## BRIEF
Find the lines of the listing that contain the string "spring", and return them.

**********

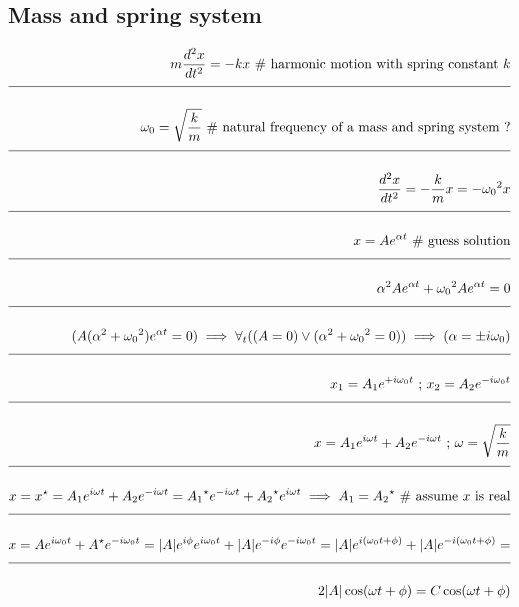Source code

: \documentclass[a4paper]{article}
\newcommand{\eqComment}[1]{\text{  \# #1}}
\newcommand{\eqSep}{\text{ ;  }}
\newcommand{\n}{\\[1.5ex] \hline \nonumber \\[0ex]}
\begin{document}
\subsection{Mass and spring system}
\begin{tcolorbox}
\begin{align}
   m \frac{d^2 x}{dt^2} = -k x \eqComment{harmonic motion with spring constant $k$}
\n \omega_0 = \sqrt{\frac{k}{m}} \eqComment{natural frequency of a mass and spring system ?}
\n \frac{d^2 x}{dt^2} = -\frac{k}{m} x = -{\omega_0}^2 x
\n x = A e^{\alpha t} \eqComment{guess solution}
\n \alpha^2 A e^{\alpha t} + {\omega_0}^2 A e^{\alpha t} = 0
\n (A (\alpha^2 + {\omega_0}^2) e^{\alpha t} = 0) \implies \forall_t ( (A=0) \lor (\alpha^2 + {\omega_0}^2 = 0) ) \implies (\alpha = \pm i \omega_0)
\n x_1 = A_1 e^{+i \omega_0 t} \eqSep x_2 = A_2 e^{-i \omega_0 t}
\n x = A_1 e^{i \omega t} + A_2 e^{-i \omega t} \eqSep \omega = \sqrt{\frac{k}{m}}
\n x = x^\star = A_1 e^{i \omega t} + A_2 e^{-i \omega t} = {A_1}^\star e^{-i \omega t} + {A_2}^\star e^{i \omega t} \implies A_1 = {A_2}^\star \eqComment{assume $x$ is real}
\n x = A e^{i \omega_0 t} + A^\star e^{-i \omega_0 t} = |A| e^{i \phi} e^{i \omega_0 t} + |A| e^{-i \phi} e^{-i \omega_0 t} = |A| e^{i (\omega_0 t + \phi)} + |A| e^{-i (\omega_0 t + \phi)} =
\n 2 |A| \cos(\omega t + \phi) = C \cos(\omega t + \phi)
\end{align}
\end{tcolorbox}
\end{document}
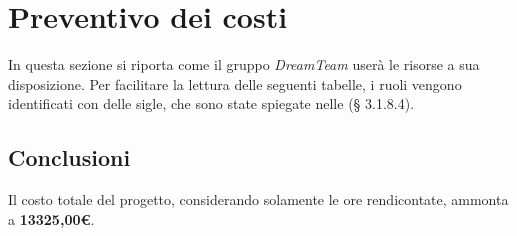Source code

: \section{Preventivo dei costi}
In questa sezione si riporta come il gruppo \textit{DreamTeam} userà le risorse a sua disposizione. Per facilitare la lettura delle seguenti tabelle, i ruoli vengono identificati con delle sigle, che sono state spiegate nelle \textit{\NdP} (§ 3.1.8.4).


\pagebreak

\pagebreak

\pagebreak

\pagebreak


\subsection{Conclusioni}
Il costo totale del progetto, considerando solamente le ore rendicontate, ammonta a \textbf{13325,00\euro}.

\pagebreak
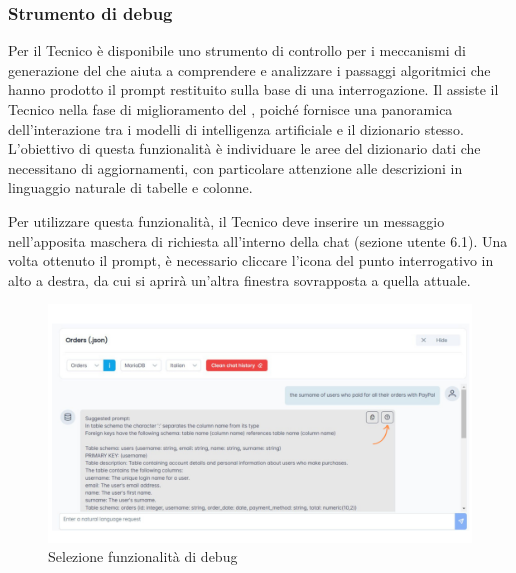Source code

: \subsubsection{Strumento di debug}

\par Per il Tecnico è disponibile uno strumento di controllo per i meccanismi di generazione del  che aiuta a comprendere e analizzare i passaggi algoritmici che hanno prodotto il prompt restituito sulla base di una interrogazione. Il  assiste il Tecnico nella fase di miglioramento del , poiché fornisce una panoramica dell'interazione tra i modelli di intelligenza artificiale e il dizionario stesso. L'obiettivo di questa funzionalità è individuare le aree del dizionario dati che necessitano di aggiornamenti, con particolare attenzione alle descrizioni in linguaggio naturale di tabelle e colonne.

\par Per utilizzare questa funzionalità, il Tecnico deve inserire un messaggio nell'apposita maschera di richiesta all'interno della chat (sezione utente 6.1). Una volta ottenuto il prompt, è necessario cliccare l'icona del punto interrogativo in alto a destra, da cui si aprirà un'altra finestra sovrapposta a quella attuale.

\begin{figure}[H]
  \centering
  \includegraphics[width=\textwidth]{assets/tasto_info_debug.png}
  \caption{Selezione funzionalità di debug}
\end{figure}

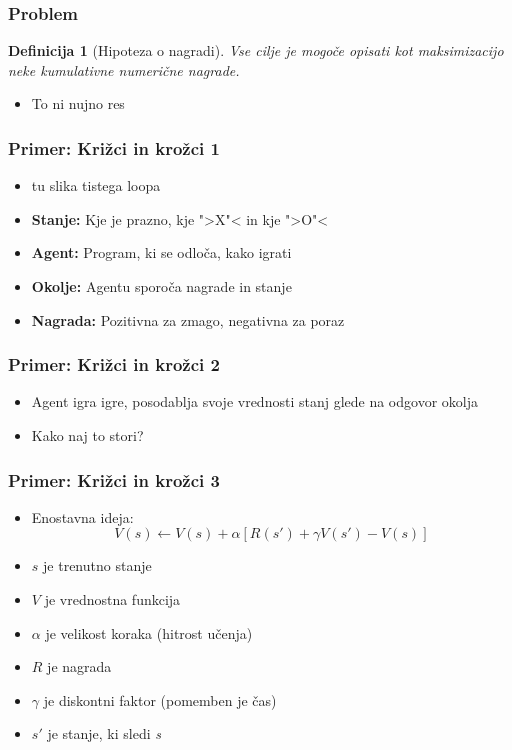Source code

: \documentclass{beamer}    %
\newtheorem{definicija}[izrek]{Definicija}
\begin{document}
\begin{frame}
    \frametitle{Problem}
    \begin{definicija}[Hipoteza o nagradi]
        Vse cilje je mogoče opisati kot maksimizacijo neke kumulativne numerične 
        nagrade.
    \end{definicija}

    \medskip

    \begin{itemize}
        \item To ni nujno res
    \end{itemize}
\end{frame}


\begin{frame}
    \frametitle{Primer: Križci in krožci 1}
    \begin{itemize}
        \item tu slika tistega loopa %
        \item \textbf{Stanje:} Kje je prazno, kje ">X"< in kje ">O"<
        \item \textbf{Agent:} Program, ki se odloča, kako igrati
        \item \textbf{Okolje:} Agentu sporoča nagrade in stanje
        \item \textbf{Nagrada:} Pozitivna za zmago, negativna za poraz
    \end{itemize}
\end{frame}


\begin{frame}
    \frametitle{Primer: Križci in krožci 2}
    \begin{itemize}
        \item Agent igra igre, posodablja svoje vrednosti stanj glede na odgovor okolja
        \item Kako naj to stori?
    \end{itemize}
\end{frame}


\begin{frame}
    \frametitle{Primer: Križci in krožci 3}
    \begin{itemize}
        \item Enostavna ideja:                                  
        \pause
        $$
        V(s) \leftarrow V(s) + \alpha [R(s') + \gamma V(s') - V(s)]
        $$
        \pause
        \item $s$ je trenutno stanje                     
        \pause
        \item $V$ je vrednostna funkcija                 
        \pause
        \item $\alpha$ je velikost koraka (hitrost učenja) 
        \pause
        \item $R$ je nagrada   
        \pause
        \item $\gamma$ je diskontni faktor (pomemben je čas)    
        \pause
        \item $s'$ je stanje, ki sledi \textit{s}        
    \end{itemize}
\end{frame}
\end{document}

**********

## SOLUTION TO THIS EXERCISE
\subsection{Mass and spring system}
   m \frac{d^2 x}{dt^2} = -k x \eqComment{harmonic motion with spring constant $k$}
\n \omega_0 = \sqrt{\frac{k}{m}} \eqComment{natural frequency of a mass and spring system ?}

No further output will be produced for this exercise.